Dataset entries

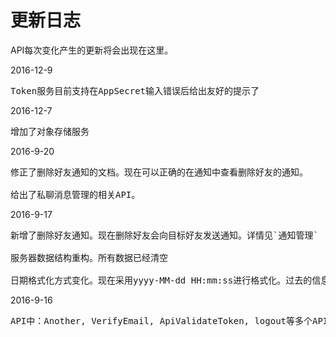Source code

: ﻿# 更新日志

API每次变化产生的更新将会出现在这里。

2016-12-9
<pre>
Token服务目前支持在AppSecret输入错误后给出友好的提示了
</pre>

2016-12-7
<pre>
增加了对象存储服务
</pre>

2016-9-20
<pre>
修正了删除好友通知的文档。现在可以正确的在通知中查看删除好友的通知。

给出了私聊消息管理的相关API。
</pre>

2016-9-17
<pre>
新增了删除好友通知。现在删除好友会向目标好友发送通知。详情见`通知管理`  
  
服务器数据结构重构。所有数据已经清空

日期格式化方式变化。现在采用yyyy-MM-dd HH:mm:ss进行格式化。过去的信息仍然可以接受。
</pre>

2016-9-16
<pre>
API中：Another, VerifyEmail, ApiValidateToken, logout等多个API修改为：现在必须要求Token才能调用。WS API不受影响
</pre>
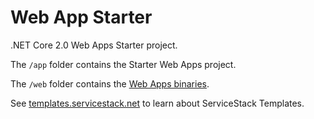 # Web App Starter

.NET Core 2.0 Web Apps Starter project.

The `/app` folder contains the Starter Web Apps project.

The `/web` folder contains the [Web Apps binaries](https://github.com/ServiceStack/WebApp).

See [templates.servicestack.net](http://templates.servicestack.net) to learn about ServiceStack Templates.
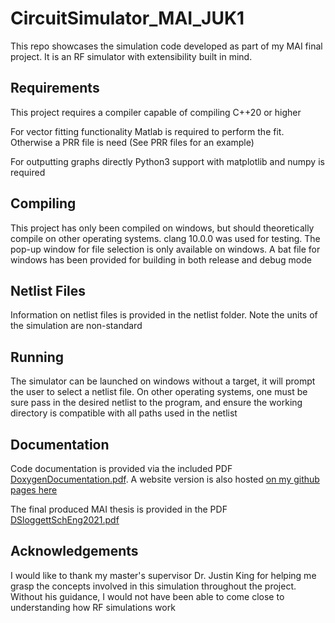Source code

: # CircuitSimulator_MAI_JUK1

This repo showcases the simulation code developed as part of my MAI final project. It is an RF simulator with extensibility built in mind.

## Requirements

This project requires a compiler capable of compiling C++20 or higher

For vector fitting functionality Matlab is required to perform the fit. Otherwise a PRR file is need (See PRR files for an example)

For outputting graphs directly Python3 support with matplotlib and numpy is required

## Compiling

This project has only been compiled on windows, but should theoretically compile on other operating systems. clang 10.0.0 was used for testing. The pop-up window for file selection is only available on windows. A bat file for windows has been provided for building in both release and debug mode

## Netlist Files

Information on netlist files is provided in the netlist folder. Note the units of the simulation are non-standard

## Running

The simulator can be launched on windows without a target, it will prompt the user to select a netlist file. On other operating systems, one must be sure pass in the desired netlist to the program, and ensure the working directory is compatible with all paths used in the netlist

## Documentation

Code documentation is provided via the included PDF [DoxygenDocumentation.pdf](DoxygenDocumentation.pdf). A website version is also hosted [on my github pages here](https://dslogget.github.io/JUK1/index.html)

The final produced MAI thesis is provided in the PDF [DSloggettSchEng2021.pdf](DSloggettSchEng2021.pdf)

## Acknowledgements

I would like to thank my master's supervisor Dr. Justin King for helping me grasp the concepts involved in this simulation throughout the project. Without his guidance, I would not have been able to come close to understanding how RF simulations work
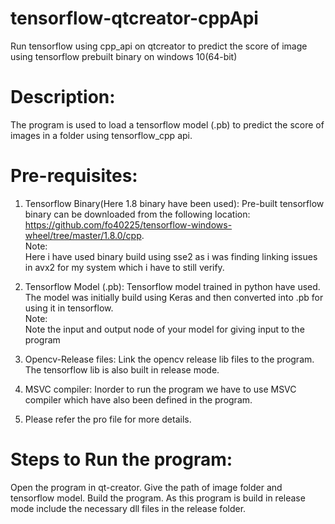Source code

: # tensorflow-qtcreator-cppApi
Run tensorflow using cpp_api on qtcreator to predict the score of image using tensorflow prebuilt binary on windows 10(64-bit)

# Description:
The program is used to load a tensorflow model (.pb) to predict the score of images in a folder
using tensorflow_cpp api.

# Pre-requisites:
1. Tensorflow Binary(Here 1.8 binary have been used):
Pre-built tensorflow binary can be downloaded from the following location:
https://github.com/fo40225/tensorflow-windows-wheel/tree/master/1.8.0/cpp.
<br>Note:
<br>Here i have used binary build using sse2 as i was finding linking issues in avx2 for my system
which i have to still verify.

2. Tensorflow Model (.pb):
Tensorflow model trained in python have used. The model was initially build using Keras and then converted into .pb
for using it in tensorflow.
<br>Note: 
<br>Note the input and output node of your model for giving input to the program

3. Opencv-Release files:
Link the opencv release lib files to the program.
The tensorflow lib is also built in release mode.

4. MSVC compiler:
Inorder to run the program we have to use MSVC compiler which have also been defined in the program.

5. Please refer the pro file for more details.

# Steps to Run the program:
Open the program in qt-creator. 
Give the path of image folder and tensorflow model. 
Build the program.
As this program is build in release mode include the necessary dll files in the release folder.


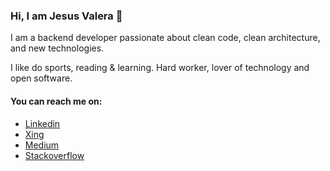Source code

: ### Hi, I am Jesus Valera 👋

I am a backend developer passionate about clean code, clean architecture, and new technologies.

I like do sports, reading & learning. Hard worker, lover of technology and open software.

#### You can reach me on:

- [Linkedin](https://www.linkedin.com/in/jesusvalera/)
- [Xing](https://www.xing.com/profile/Jesus_ValeraReales)
- [Medium](https://medium.com/@JesusValeraReales)
- [Stackoverflow](https://stackoverflow.com/users/4988034/jesusvalera)
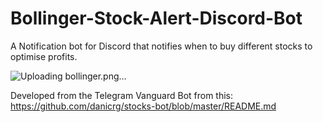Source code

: # Bollinger-Stock-Alert-Discord-Bot

A Notification bot for Discord that notifies when to buy different stocks to optimise profits.

![Uploading bollinger.png…]()

Developed from the Telegram Vanguard Bot from this: https://github.com/danicrg/stocks-bot/blob/master/README.md
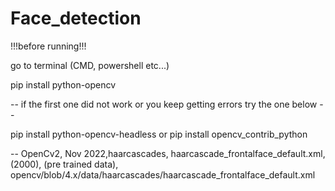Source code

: # Face_detection

!!!before running!!!

go to terminal (CMD, powershell etc...)

pip install python-opencv 

-- if the first one did not work or you keep getting errors try the one below --

pip install python-opencv-headless or pip install opencv_contrib_python



--  OpenCv2, Nov 2022,haarcascades, haarcascade_frontalface_default.xml, (2000), (pre trained data), opencv/blob/4.x/data/haarcascades/haarcascade_frontalface_default.xml

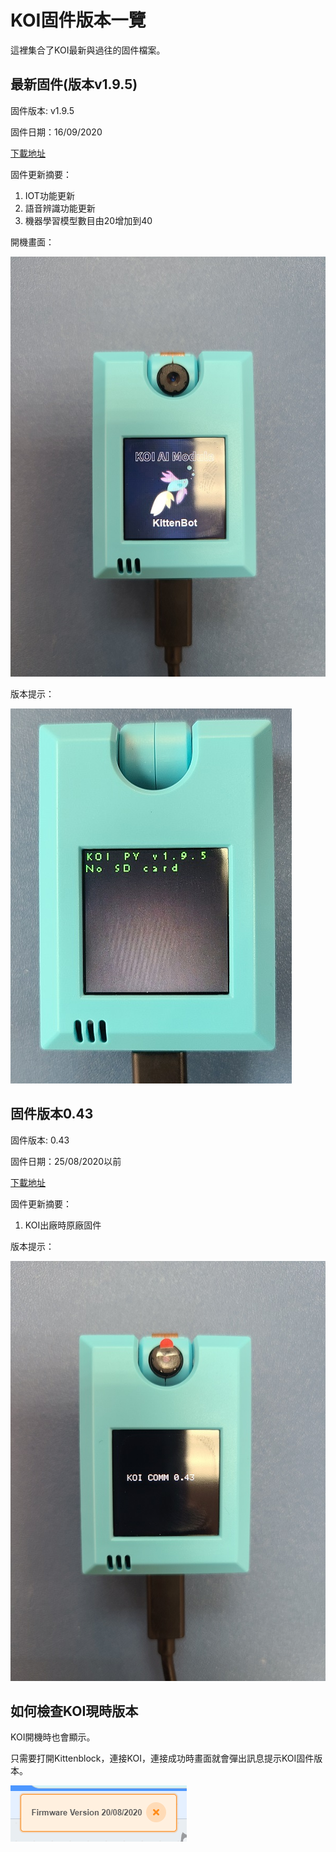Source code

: # **KOI固件版本一覽**

這裡集合了KOI最新與過往的固件檔案。

## 最新固件(版本v1.9.5)

固件版本: v1.9.5

固件日期：16/09/2020

[下載地址](http://bit.ly/KOIFW195)

固件更新摘要：

1. IOT功能更新
2. 語音辨識功能更新
3. 機器學習模型數目由20增加到40

開機畫面：

![](./images/25081.jpg)

版本提示：

![](./images/195_1.jpg)

## 固件版本0.43

固件版本: 0.43

固件日期：25/08/2020以前

[下載地址](http://bit.ly/KOIFW043)

固件更新摘要：

1. KOI出廠時原廠固件

版本提示：

![](./images/043.jpg)

## 如何檢查KOI現時版本

KOI開機時也會顯示。

只需要打開Kittenblock，連接KOI，連接成功時畫面就會彈出訊息提示KOI固件版本。

![](./images/kb8.png)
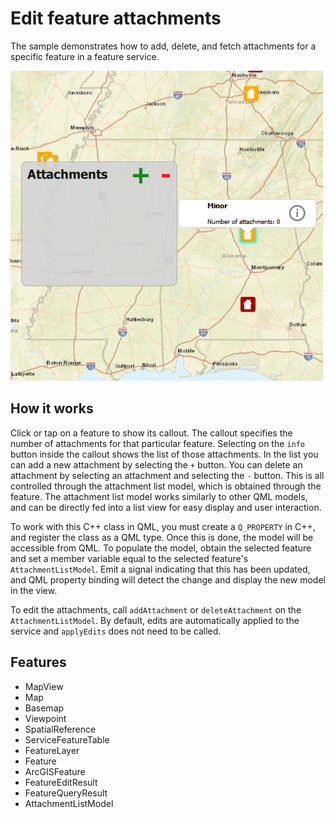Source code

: # Edit feature attachments

The sample demonstrates how to add, delete, and fetch attachments for a specific feature in a feature service.

![](screenshot.png)

## How it works

Click or tap on a feature to show its callout. The callout specifies the number of attachments for that particular feature. Selecting on the `info` button inside the callout shows the list of those attachments. In the list you can add a new attachment by selecting the `+` button. You can delete an attachment by selecting an attachment and selecting the `-` button. This is all controlled through the attachment list model, which is obtained through the feature. The attachment list model works similarly to other QML models, and can be directly fed into a list view for easy display and user interaction. 

To work with this C++ class in QML, you must create a `Q_PROPERTY` in C++, and register the class as a QML type. Once this is done, the model will be accessible from QML. 
To populate the model, obtain the selected feature and set a member variable equal to the selected feature's `AttachmentListModel`. Emit a signal indicating that this has been updated, and QML property binding will detect the change and display the new model in the view. 

To edit the attachments, call `addAttachment` or `deleteAttachment` on the `AttachmentListModel`. By default, edits are automatically applied to the service and `applyEdits` does not need to be called.

## Features
- MapView
- Map
- Basemap
- Viewpoint
- SpatialReference
- ServiceFeatureTable
- FeatureLayer
- Feature
- ArcGISFeature
- FeatureEditResult
- FeatureQueryResult
- AttachmentListModel
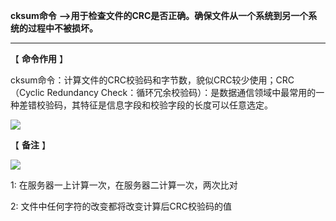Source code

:  **cksum命令** **-->用于检查文件的CRC是否正确。确保文件从一个系统到另一个系统的过程中不被损坏。**

 ****

 【 **命令作用** 】

 cksum命令：计算文件的CRC校验码和字节数，貌似CRC较少使用；CRC（Cyclic Redundancy Check：循环冗余校验码）：是数据通信领域中最常用的一种差错校验码，其特征是信息字段和校验字段的长度可以任意选定。

![][0]

 【 **备注** 】

![][1]

 1: 在服务器一上计算一次，在服务器二计算一次，两次比对

 2: 文件中任何字符的改变都将改变计算后CRC校验码的值

[0]: ./img/20170429181425011.png
[1]: ./img/20170429181839656.png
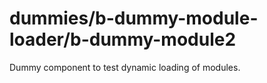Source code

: # dummies/b-dummy-module-loader/b-dummy-module2

Dummy component to test dynamic loading of modules.
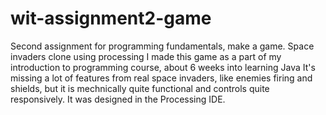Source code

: # wit-assignment2-game
Second assignment for programming fundamentals, make a game. Space invaders clone using processing
I made this game as a part of my introduction to programming course, about 6 weeks into learning Java
It's missing a lot of features from real space invaders, like enemies firing and shields, but it is
mechnically quite functional and controls quite responsively. It was designed in the Processing IDE.
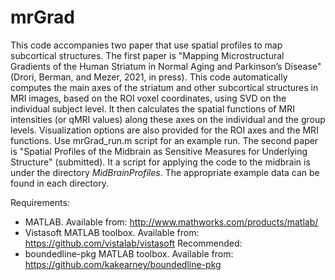 # mrGrad

This code accompanies two paper that use spatial profiles to map subcortical structures.
The first paper is "Mapping Microstructural Gradients of the Human Striatum in Normal Aging and Parkinson’s Disease" (Drori, Berman, and Mezer, 2021, in press).
This code automatically computes the main axes of the striatum and other subcortical structures in MRI images, based on the ROI voxel coordinates, using SVD on the individual subject level. It then calculates the spatial functions of MRI intensities (or qMRI values) along these axes on the individual and the group levels. Visualization options are also provided for the ROI axes and the MRI functions.
Use mrGrad_run.m script for an example run.
The second paper is "Spatial Profiles of the Midbrain as Sensitive Measures for Underlying Structure" (submitted).
It a script for applying the code to the midbrain is under the directory _MidBrainProfiles_. 
The appropriate example data can be found in each directory.

Requirements:
* MATLAB. Available from: http://www.mathworks.com/products/matlab/
* Vistasoft MATLAB toolbox. Available from: https://github.com/vistalab/vistasoft
Recommended:
* boundedline-pkg MATLAB toolbox. Available from: https://github.com/kakearney/boundedline-pkg
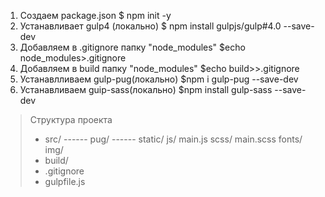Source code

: 1. Создаем package.json                 $ npm init -y
2. Устанавливает gulp4 (локально)       $ npm install gulpjs/gulp#4.0 --save-dev
3. Добавляем в .gitignore папку "node_modules" $echo node_modules>.gitignore
4. Добавляем в build папку "node_modules" $echo build>>.gitignore
5. Устанавлливаем gulp-pug(локально)    $npm i gulp-pug --save-dev
6. Устанавливаем guip-sass(локально)    $npm install gulp-sass --save-dev












>Структура проекта
>- src/
>------ pug/
>------ static/
>          js/
>            main.js
>          scss/
>          	main.scss
>          fonts/
>          img/
>- build/
>- .gitignore
>- gulpfile.js
 
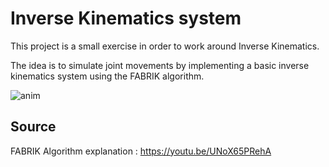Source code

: # Inverse Kinematics system

This project is a small exercise in order to work around Inverse Kinematics.

The idea is to simulate joint movements by implementing a basic inverse kinematics system using the FABRIK algorithm.

![anim]()

## Source 

FABRIK Algorithm explanation : https://youtu.be/UNoX65PRehA

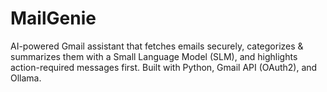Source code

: # MailGenie
AI-powered Gmail assistant that fetches emails securely, categorizes &amp; summarizes them with a Small Language Model (SLM), and highlights action-required messages first. Built with Python, Gmail API (OAuth2), and Ollama.
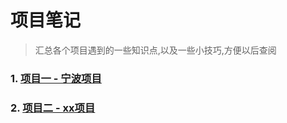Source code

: # 项目笔记
> 汇总各个项目遇到的一些知识点,以及一些小技巧,方便以后查阅

### 1. [项目一 - 宁波项目](/pages/note/front/project-note/project1/)

### 2. [项目二 - xx项目](/pages/note/front/project-note/project2/)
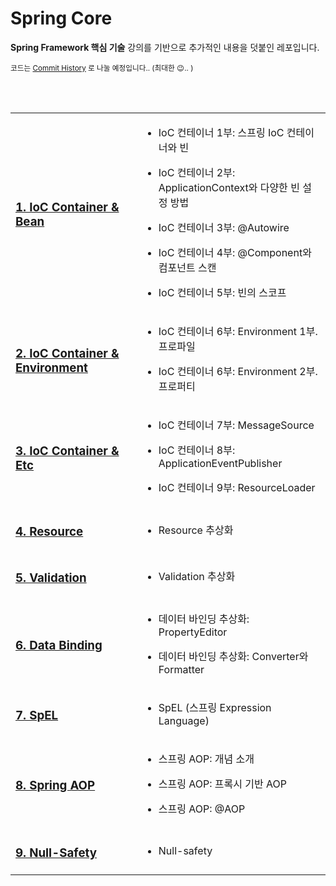 # Spring Core

**Spring Framework 핵심 기술** 강의를 기반으로 추가적인 내용을 덧붙인 레포입니다.

<small> 코드는 [Commit History](https://github.com/gngsn/Gngsn-Spring-Lab/tree/master/spring-framework-core/spring-core) 로 나눌 예정입니다.. (최대한 😉.. ) </small>

<br/><br/>

<table width="100%">
<tr width="100%">
<td width="40%">

### [1. IoC Container & Bean](https://github.com/gngsn/Gngsn-Spring-Lab/blob/master/spring-framework-core/note/IoCContainer%26Bean.md)

</td>
<td width="100%">

- IoC 컨테이너 1부: 스프링 IoC 컨테이너와 빈

- IoC 컨테이너 2부: ApplicationContext와 다양한 빈 설정 방법

- IoC 컨테이너 3부: @Autowire

- IoC 컨테이너 4부: @Component와 컴포넌트 스캔

- IoC 컨테이너 5부: 빈의 스코프

</td>
</tr><tr width="100%">
<td width="40%">

### [2. IoC Container & Environment](https://github.com/gngsn/Gngsn-Spring-Lab/blob/master/spring-framework-core/note/IoCContainer%26Environment.md)

</td>
<td width="100%">

- IoC 컨테이너 6부: Environment 1부. 프로파일

- IoC 컨테이너 6부: Environment 2부. 프로퍼티

</td>
</tr><tr width="100%">
<td width="40%">

### [3. IoC Container & Etc](https://github.com/gngsn/Gngsn-Spring-Lab/blob/master/spring-framework-core/note/IoCContainer%26ETC.md)

</td>
<td width="100%">

- IoC 컨테이너 7부: MessageSource

- IoC 컨테이너 8부: ApplicationEventPublisher

- IoC 컨테이너 9부: ResourceLoader

</td>
</tr><tr width="100%">
<td width="40%">

### [4. Resource](https://github.com/gngsn/Gngsn-Spring-Lab/blob/master/spring-framework-core/note/ResourceAbstraction.md)

</td>
<td width="100%">

- Resource 추상화

</td>
</tr><tr width="100%">
<td width="40%">

### [5. Validation](https://github.com/gngsn/Gngsn-Spring-Lab/blob/master/spring-framework-core/note/ValidationAbstraction.md)

</td>
<td width="100%">

- Validation 추상화

</td>
</tr><tr width="100%">
<td width="40%">

### [6. Data Binding](https://github.com/gngsn/Gngsn-Spring-Lab/blob/master/spring-framework-core/note/DataBinding.md)

</td>
<td width="100%">

- 데이터 바인딩 추상화: PropertyEditor

- 데이터 바인딩 추상화: Converter와 Formatter

</td>
</tr><tr width="100%">
<td width="40%">

### [7. SpEL](https://github.com/gngsn/Gngsn-Spring-Lab/blob/master/spring-framework-core/note/SpEL.md)

</td>
<td width="100%">

- SpEL (스프링 Expression Language)

</td>
</tr><tr width="100%">
<td width="40%">

### [8. Spring AOP](https://github.com/gngsn/Gngsn-Spring-Lab/blob/master/spring-framework-core/note/SpringAOP.md)

</td>
<td width="100%">

- 스프링 AOP: 개념 소개

- 스프링 AOP: 프록시 기반 AOP

- 스프링 AOP: @AOP

</td>
</tr><tr width="100%">
<td width="40%">

### [9. Null-Safety](https://github.com/gngsn/Gngsn-Spring-Lab/blob/master/spring-framework-core/note/NullSafety.md)

</td>
<td width="100%">

- Null-safety

</td>
</tr>
</table>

=== ABOUT THIS EXERCISE ===
An exact printout of the entries is wanted, covering the first line through the line holding "Web Apps project.", with pictures kept out of it.

=== OUTPUT FOR THIS EXERCISE ===
Source code

: ﻿# 更新日志

API每次变化产生的更新将会出现在这里。

2016-12-9
<pre>
Token服务目前支持在AppSecret输入错误后给出友好的提示了
</pre>

2016-12-7
<pre>
增加了对象存储服务
</pre>

2016-9-20
<pre>
修正了删除好友通知的文档。现在可以正确的在通知中查看删除好友的通知。

给出了私聊消息管理的相关API。
</pre>

2016-9-17
<pre>
新增了删除好友通知。现在删除好友会向目标好友发送通知。详情见`通知管理`  
  
服务器数据结构重构。所有数据已经清空

日期格式化方式变化。现在采用yyyy-MM-dd HH:mm:ss进行格式化。过去的信息仍然可以接受。
</pre>

2016-9-16
<pre>
API中：Another, VerifyEmail, ApiValidateToken, logout等多个API修改为：现在必须要求Token才能调用。WS API不受影响
</pre>
 # Web App Starter

.NET Core 2.0 Web Apps Starter project.

The `/app` folder contains the Starter Web Apps project.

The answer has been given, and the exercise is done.